The Columbia University cybersecurity researcher argues that ordinary users need clearer, more practical online-security advice as scams, phishing and digital threats grow increasingly sophisticated.

Steven M. Bellovin, a computer-networking and security researcher who has taught at Columbia University since 2005 and previously served as a fellow at AT&T Labs Research, has released a new book arguing that much of today’s cybersecurity advice is either too technical, too outdated or simply unhelpful for ordinary users. Don’t Get Hacked! Protecting Yourself at Home aims to provide practical, jargon-light guidance for people trying to secure their phones, laptops and online accounts. The book has been made freely available online under a Creative Commons BY-NC-ND license.

Bellovin says most cybersecurity books are written either for professionals or by non-experts recycling obsolete wisdom. His new volume targets neither chief information-security officers nor intelligence officials, but everyday users navigating scams, passwords, software updates and the hazards of modern internet life.

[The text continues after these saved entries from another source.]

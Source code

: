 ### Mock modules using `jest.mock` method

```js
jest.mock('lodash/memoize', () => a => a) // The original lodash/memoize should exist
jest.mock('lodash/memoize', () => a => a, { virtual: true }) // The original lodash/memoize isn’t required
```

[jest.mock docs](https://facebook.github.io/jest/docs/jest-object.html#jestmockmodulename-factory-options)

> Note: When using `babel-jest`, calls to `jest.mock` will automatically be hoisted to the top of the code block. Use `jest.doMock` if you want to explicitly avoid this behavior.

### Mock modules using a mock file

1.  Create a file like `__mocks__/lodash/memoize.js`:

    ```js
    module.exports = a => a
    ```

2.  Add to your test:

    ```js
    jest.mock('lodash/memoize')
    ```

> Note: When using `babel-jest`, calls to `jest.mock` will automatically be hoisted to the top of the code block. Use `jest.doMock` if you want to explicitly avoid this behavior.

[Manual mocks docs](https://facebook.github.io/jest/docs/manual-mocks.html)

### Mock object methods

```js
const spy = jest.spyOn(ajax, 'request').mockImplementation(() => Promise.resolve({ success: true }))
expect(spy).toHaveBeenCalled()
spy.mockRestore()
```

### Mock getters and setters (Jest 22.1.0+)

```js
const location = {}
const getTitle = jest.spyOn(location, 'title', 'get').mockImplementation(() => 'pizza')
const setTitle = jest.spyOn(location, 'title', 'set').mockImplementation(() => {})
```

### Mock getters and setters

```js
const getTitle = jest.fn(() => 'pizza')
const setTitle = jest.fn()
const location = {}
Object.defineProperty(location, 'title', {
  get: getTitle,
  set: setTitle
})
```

The book challenges several pieces of conventional advice that have become internet folklore. Bellovin dismisses the elaborate password rules imposed by many websites as largely counterproductive, arguing instead for long, memorable passwords and password managers. He also adopts a more skeptical tone toward antivirus software, suggesting that modern operating systems may already provide sufficient protection for many users if they are kept properly updated.

Throughout the book, Bellovin stresses what security professionals call “threat models”—understanding what one is protecting and from whom. Rather than demanding perfect security, he advocates “caution, not abstinence”, warning that users should not sacrifice the usefulness of technology in pursuit of impossible invulnerability.

The work covers subjects ranging from phishing and web browsers to artificial intelligence, privacy, internet-connected gadgets and recovering from identity theft. Several chapters also address the heightened risks faced by activists, minorities and other groups that may attract disproportionate online harassment or surveillance.

Bellovin’s credentials lend weight to the project. He co-authored one of the first books on internet security in 1994 and has spent decades at Bell Labs, AT&T and in government advisory roles shaping modern cybersecurity policy and infrastructure.